Microbeads are tiny pieces of plastic found in many health and beauty products including soap, body scrub and toothpaste. They are generally used to exfoliate or add polish. No bigger than a grain of salt, these microplastics are a big concern for environmental scientists. They say the tiny particles are a harmful source of ocean and lake pollution.
"We now know the fish we harvest from our Great Lakes are eating these microbeads. Ends up on your dinner plate. It's going from your face, right back into your body," said scientist Marcus Eriksen of the 5 Gyres Institute.
Eriksen and his team study plastic pollution in waters around the world. He's found microbeads in the San Francisco Bay and in high concentrations in the Great Lakes. Not all water treatment plants are able to filter them out.
"They're absorbing industrial chemicals, pesticides from farms," Eriksen said. "Even oil drops from cars will stick to these microplastics and microbeads. At that point they can enter the food chain."
A single cosmetic product can contain up to 300,000 non-biodegradable microbeads. In September, California banned sales of products containing microbeads. Assembly member Richard Bloom authored the legislation and is thrilled Congress is following California's lead.

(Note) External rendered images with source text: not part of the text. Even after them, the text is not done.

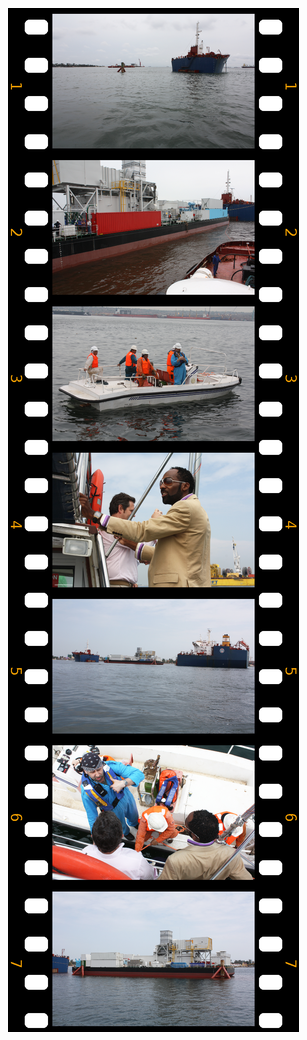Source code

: 
\begin{minipage}[c]{.4\linewidth}
  \includegraphics[height=\textheight]{filmVertP1.png}
\end{minipage}\hfill

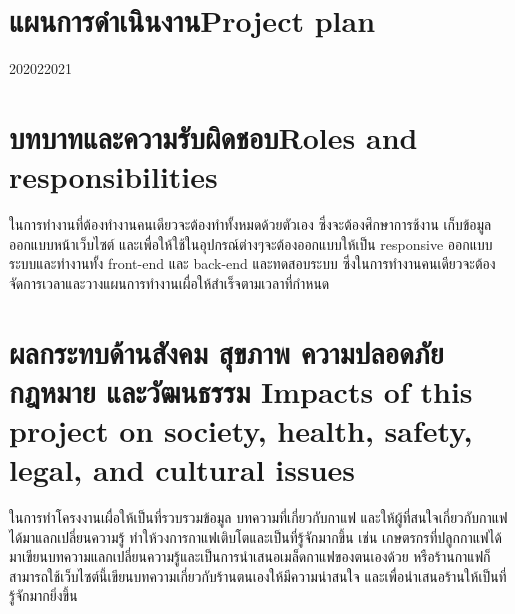 \section{\ifcpe แผนการดำเนินงาน\else Project plan\fi}

\begin{plan}{6}{2020}{2}{2021}
\end{plan}

\section{\ifcpe บทบาทและความรับผิดชอบ\else Roles and responsibilities\fi}
ในการทำงานที่ต้องทำงานคนเดียวจะต้องทำทั้งหมดด้วยตัวเอง ซึ่งจะต้องศึกษาการช้งาน เก็บข้อมูล ออกแบบหน้าเว็บไซต์ และเพื่อให้ใช้ในอุปกรณ์ต่างๆจะต้องออกแบบให้เป็น responsive ออกแบบระบบและทำงานทั้ง front-end และ back-end และทดสอบระบบ ซึ่งในการทำงานคนเดียวจะต้องจัดการเวลาและวางแผนการทำงานเผื่อให้สำเร็จตามเวลาที่กำหนด

\section{\ifcpe%
ผลกระทบด้านสังคม สุขภาพ ความปลอดภัย กฎหมาย และวัฒนธรรม
\else%
Impacts of this project on society, health, safety, legal, and cultural issues
\fi}
ในการทำโครงงานเผื่อให้เป็นที่รวบรวมข้อมูล บทความที่เกี่ยวกับกาแฟ และให้ผู้ที่สนใจเกี่ยวกับกาแฟได้มาแลกเปลี่ยนความรู้ ทำให้วงการกาแฟเติบโตและเป็นที่รู้จักมากขึ้น เช่น เกษตรกรที่ปลูกกาแฟได้มาเขียนบทความแลกเปลี่ยนความรู้และเป็นการนำเสนอเมล็ดกาแฟของตนเองด้วย หรือร้านกาแฟก็สามารถใช้เว็บไซต์นี้เขียนบทความเกี่ยวกับร้านตนเองให้มีความน่าสนใจ และเพื่อนำเสนอร้านให้เป็นที่รู้จักมากยิ่งขึ้น
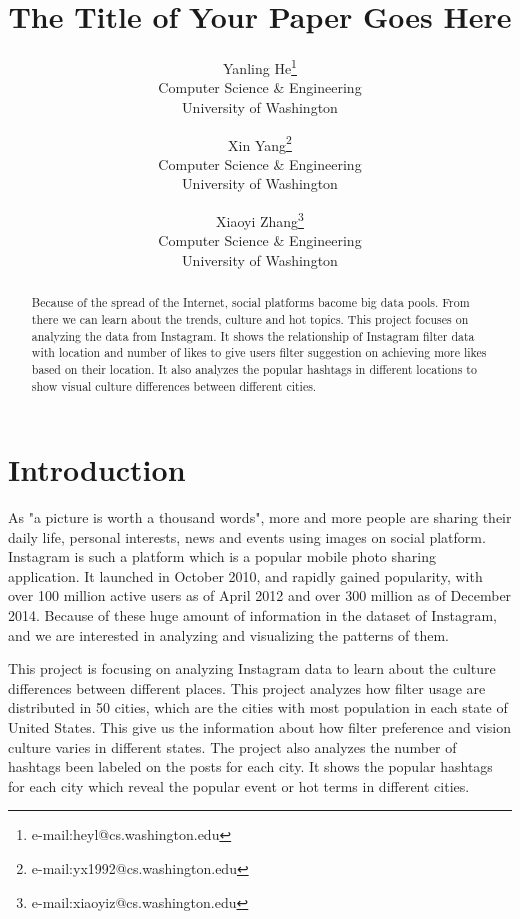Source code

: \documentclass[conference]{acmsiggraph}
\title{The Title of Your Paper Goes Here}
\author{Yanling He\thanks{e-mail:heyl@cs.washington.edu}\\Computer Science \& Engineering\\University of Washington
\and
Xin Yang\thanks{e-mail:yx1992@cs.washington.edu}\\Computer Science \& Engineering\\University of Washington
\and
Xiaoyi Zhang\thanks{e-mail:xiaoyiz@cs.washington.edu}\\Computer Science \& Engineering\\University of Washington
}
\begin{document}

\maketitle

\begin{abstract}

Because of the spread of the Internet, social platforms bacome big data pools. From there we can learn about the trends, culture and hot topics.  This project focuses on analyzing the data from Instagram. It shows the relationship of Instagram filter data with location and number of likes to give users filter suggestion on achieving more likes based on their location. It also analyzes the popular hashtags in different locations to show visual culture differences between different cities. 

\end{abstract}

\keywordlist


\TOGlinkslist


\copyrightspace

\section{Introduction}

As "a picture is worth a thousand words", more and more people are sharing their daily life, personal interests, news and events using images on social platform. Instagram is such a platform which is a popular mobile photo sharing application. It launched in October 2010, and rapidly gained popularity, with over 100 million active users as of April 2012 and over 300 million as of December 2014. Because of these huge amount of information in the dataset of Instagram, and we are interested in analyzing and visualizing the patterns of them. 

This project is focusing on analyzing Instagram data to learn about the culture differences between different places. This project analyzes how filter usage are distributed in 50 cities, which are the cities with most population in each state of United States. This give us the information about how filter preference and vision culture varies in different states. The project also analyzes the number of hashtags been labeled on the posts for each city. It shows the popular hashtags for each city which reveal the popular event or hot terms in different cities.
\end{document}
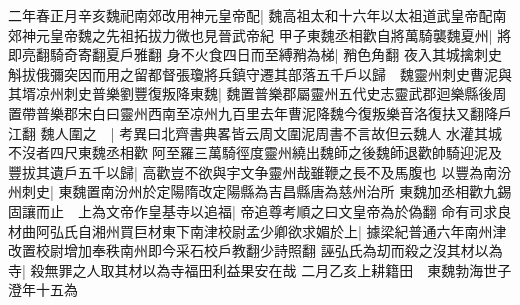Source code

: 二年春正月辛亥魏祀南郊改用神元皇帝配|{
	魏高祖太和十六年以太祖道武皇帝配南郊神元皇帝魏之先祖拓拔力微也見晉武帝紀}
甲子東魏丞相歡自將萬騎襲魏夏州|{
	將即亮翻騎奇寄翻夏戶雅翻}
身不火食四日而至縛矟為梯|{
	矟色角翻}
夜入其城擒刺史斛拔俄彌突因而用之留都督張瓊將兵鎮守遷其部落五千戶以歸　魏靈州刺史曹泥與其壻凉州刺史普樂劉豐復叛降東魏|{
	魏置普樂郡屬靈州五代史志靈武郡迴樂縣後周置帶普樂郡宋白曰靈州西南至凉州九百里去年曹泥降魏今復叛樂音洛復扶又翻降戶江翻}
魏人圍之　|{
	考異曰北齊書典畧皆云周文圍泥周書不言故但云魏人}
水灌其城不沒者四尺東魏丞相歡阿至羅三萬騎徑度靈州繞出魏師之後魏師退歡帥騎迎泥及豐拔其遺戶五千以歸|{
	高歡豈不欲與宇文争靈州哉雖鞭之長不及馬腹也}
以豐為南汾州刺史|{
	東魏置南汾州於定陽隋改定陽縣為吉昌縣唐為慈州治所}
東魏加丞相歡九錫固讓而止　上為文帝作皇基寺以追福|{
	帝追尊考順之曰文皇帝為於偽翻}
命有司求良材曲阿弘氏自湘州買巨材東下南津校尉孟少卿欲求媚於上|{
	據梁紀普通六年南州津改置校尉增加奉秩南州即今采石校戶教翻少詩照翻}
誣弘氏為刧而殺之沒其材以為寺|{
	殺無罪之人取其材以為寺福田利益果安在哉}
二月乙亥上耕籍田　東魏勃海世子澄年十五為

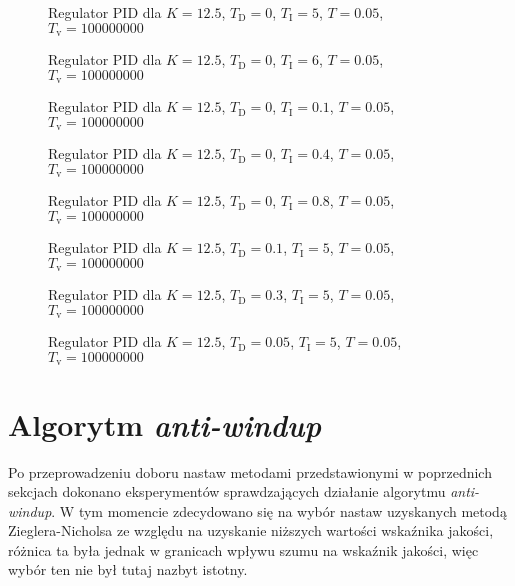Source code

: \begin{figure}[H]
\centering

\caption{Regulator PID dla $K = 12.5$, $T_\mathrm{D} = 0$, $T_\mathrm{I} = 5$, $T = 0.05$, $T_\mathrm{v} = 100000000$}
\label{R3}
\end{figure}

\begin{figure}[H]
\centering

\caption{Regulator PID dla $K = 12.5$, $T_\mathrm{D} = 0$, $T_\mathrm{I} = 6$, $T = 0.05$, $T_\mathrm{v} = 100000000$}
\label{R4}
\end{figure}

\begin{figure}[H]
\centering

\caption{Regulator PID dla $K = 12.5$, $T_\mathrm{D} = 0$, $T_\mathrm{I} = 0.1$, $T = 0.05$, $T_\mathrm{v} = 100000000$}
\label{R5}
\end{figure}

\begin{figure}[H]
\centering

\caption{Regulator PID dla $K = 12.5$, $T_\mathrm{D} = 0$, $T_\mathrm{I} = 0.4$, $T = 0.05$, $T_\mathrm{v} = 100000000$}
\label{R6}
\end{figure}

\begin{figure}[H]
\centering

\caption{Regulator PID dla $K = 12.5$, $T_\mathrm{D} = 0$, $T_\mathrm{I} = 0.8$, $T = 0.05$, $T_\mathrm{v} = 100000000$}
\label{R7}
\end{figure}


\begin{figure}[H]
\centering

\caption{Regulator PID dla $K = 12.5$, $T_\mathrm{D} = 0.1$, $T_\mathrm{I} = 5$, $T = 0.05$, $T_\mathrm{v} = 100000000$}
\label{R8}
\end{figure}

\begin{figure}[H]
\centering

\caption{Regulator PID dla $K = 12.5$, $T_\mathrm{D} = 0.3$, $T_\mathrm{I} = 5$, $T = 0.05$, $T_\mathrm{v} = 100000000$}
\label{R9}
\end{figure}

\begin{figure}[H]
\centering

\caption{Regulator PID dla $K = 12.5$, $T_\mathrm{D} = 0.05$, $T_\mathrm{I} = 5$, $T = 0.05$, $T_\mathrm{v} = 100000000$}
\label{R10}
\end{figure}

\section{Algorytm \textit{anti-windup}}
Po przeprowadzeniu doboru nastaw metodami przedstawionymi w poprzednich sekcjach dokonano eksperymentów sprawdzających działanie algorytmu \textit{anti-windup}. W tym momencie zdecydowano się na wybór nastaw uzyskanych metodą Zieglera-Nicholsa ze względu na uzyskanie niższych wartości wskaźnika jakości, różnica ta była jednak w granicach wpływu szumu na wskaźnik jakości, więc wybór ten nie był tutaj nazbyt istotny.

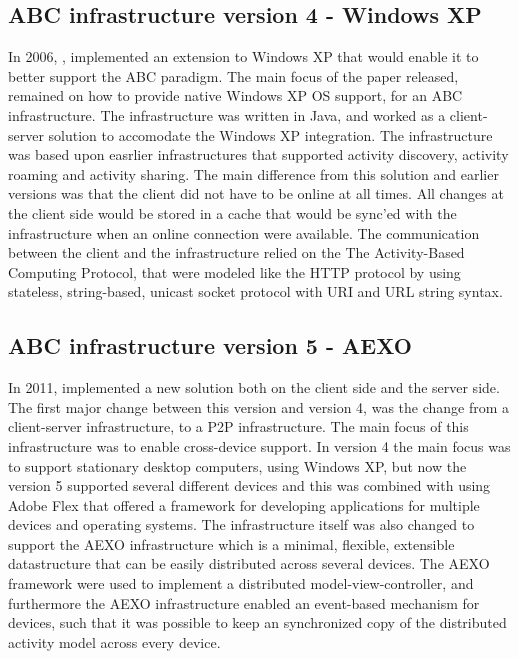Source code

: \subsection{ABC infrastructure version 4 - Windows XP}
In 2006, \citet{bardram2006}, implemented an extension to Windows XP that would enable it to better support the ABC paradigm. The main focus of the paper released, remained on how to provide native Windows XP OS support, for an ABC infrastructure. The infrastructure was written in Java, and worked as a client-server solution to accomodate the Windows XP integration. The infrastructure was based upon easrlier infrastructures that supported activity discovery, activity roaming and activity sharing. The main difference from this solution and earlier versions was that the client did not have to be online at all times. All changes at the client side would be stored in a cache that would be sync'ed with the infrastructure when an online connection were available. The communication between the client and the infrastructure relied on the The Activity-Based Computing Protocol, that were modeled like the HTTP protocol by using stateless, string-based, unicast socket protocol with URI and URL string syntax.

\subsection{ABC infrastructure version 5 - AEXO}
In 2011, \citet{bardram2012} implemented a new solution both on the client side and the server side. The first major change between this version and version 4, was the change from a client-server infrastructure, to a P2P infrastructure. The main focus of this infrastructure was to enable cross-device support. In version 4 the main focus was to support stationary desktop computers, using Windows XP, but now the version 5 supported several different devices and this was combined with using Adobe Flex that offered a framework for developing applications for multiple devices and operating systems. The infrastructure itself was also changed to support the AEXO infrastructure which is a minimal, flexible, extensible datastructure that can be easily distributed across several devices. The AEXO framework were used to implement a distributed model-view-controller, and furthermore the AEXO infrastructure enabled an event-based mechanism for devices, such that it was possible to keep an synchronized copy of the distributed activity model across every device.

"It's very significant because you're going to have 50 states doing the same thing, I have no doubt that it's going to spread now to other countries and the longer we have these pollutants in the environment the harder it is to take action to effectively clean up after them," Bloom said.
The law passed surprisingly quickly, but it's not immediate. The new federal law prohibits the manufacture of products containing microbeads as of July 1, 2017.